* * * ½ (Joyce)
* * * (Don)
(Humorous tale of foster families)
Mark Wahlberg and Rose Byrne play Pete and Ellie, a childless, young, white, middle class couple who attend foster parenting classes run by two savvy, sarcastic social workers (Octavia Spencer and Tig Notaro) who provide much of the humor to this funny yet poignant film.
Pete and Ellie attend an Adoption Fair, where they are attracted to Lizzy (Isabela Moner), a teenage girl whom they discover has two younger siblings. The children's mother is an addict in prison, unable to be a fit parent. You just know that she will appear at some point later in the film.
The two-hour movie is filled with some very funny moments, as the foster parents learn to cope with three children with a very different upbringing and set of values.
Filled with both physical humor and some funny lines, you laugh at the awkward period of adjustment, while possibly shedding a tear over some very poignant moments.
Pete and Ellie shower the kids with presents on their first Christmas together, only to discover that they are more interested in playing with the cardboard boxes. Lizzy becomes a problem as she struggles with typical teenage angst, while being overprotective of her younger brother and sister.
Scenes of their daily life are interrupted by trips to support group meetings, with a mixed bag of other foster parents venting their stories.

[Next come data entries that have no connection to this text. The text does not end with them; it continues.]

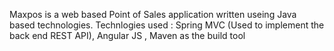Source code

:Maxpos is a web based Point of Sales application written useing Java based technologies.
Technlogies used :
Spring MVC (Used to implement the back end REST API),
Angular JS ,
Maven as the build tool
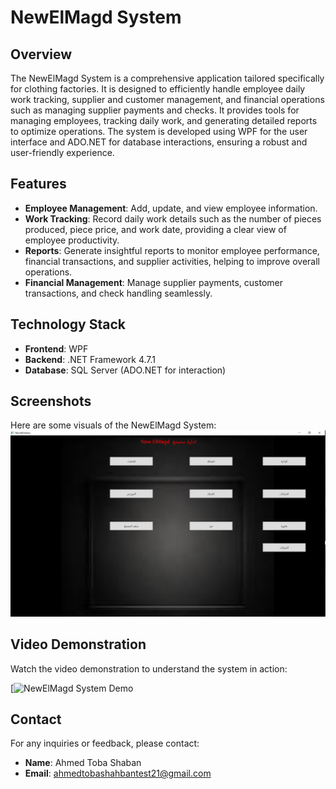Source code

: # NewElMagd System

## Overview
The NewElMagd System is a comprehensive application tailored specifically for clothing factories. It is designed to efficiently handle employee daily work tracking, supplier and customer management, and financial operations such as managing supplier payments and checks. It provides tools for managing employees, tracking daily work, and generating detailed reports to optimize operations. The system is developed using WPF for the user interface and ADO.NET for database interactions, ensuring a robust and user-friendly experience.

## Features
- **Employee Management**: Add, update, and view employee information.
- **Work Tracking**: Record daily work details such as the number of pieces produced, piece price, and work date, providing a clear view of employee productivity.
- **Reports**: Generate insightful reports to monitor employee performance, financial transactions, and supplier activities, helping to improve overall operations.
- **Financial Management**: Manage supplier payments, customer transactions, and check handling seamlessly.

## Technology Stack
- **Frontend**: WPF
- **Backend**: .NET Framework 4.7.1
- **Database**: SQL Server (ADO.NET for interaction)

## Screenshots
Here are some visuals of the NewElMagd System:
![The main Screen](https://github.com/ahmedtobashahban21/NewElMagd-System/blob/main/images/Screenshot.png?raw=true)

## Video Demonstration
Watch the video demonstration to understand the system in action:

[![NewElMagd System Demo](https://github.com/user-attachments/assets/0eb54b47-165c-4f20-a1ff-30a3f5df7e80)


## Contact
For any inquiries or feedback, please contact:
- **Name**: Ahmed Toba Shaban
- **Email**: [ahmedtobashahbantest21@gmail.com](mailto:your-email@example.com)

After going through both good and not-so-good moments, the family bonds, the mother returns to claim her children, a court battle ensues and, as expected, adoption enters the picture.
I found the film to be a bit manipulative, which Joyce saw as a positive, as it raised the many challenges families face in fostering and adopting.
Rated PG-13, with some profanity and sexual references. What makes the movie believable is the fact that director Sean Anders is himself an adoptive parent.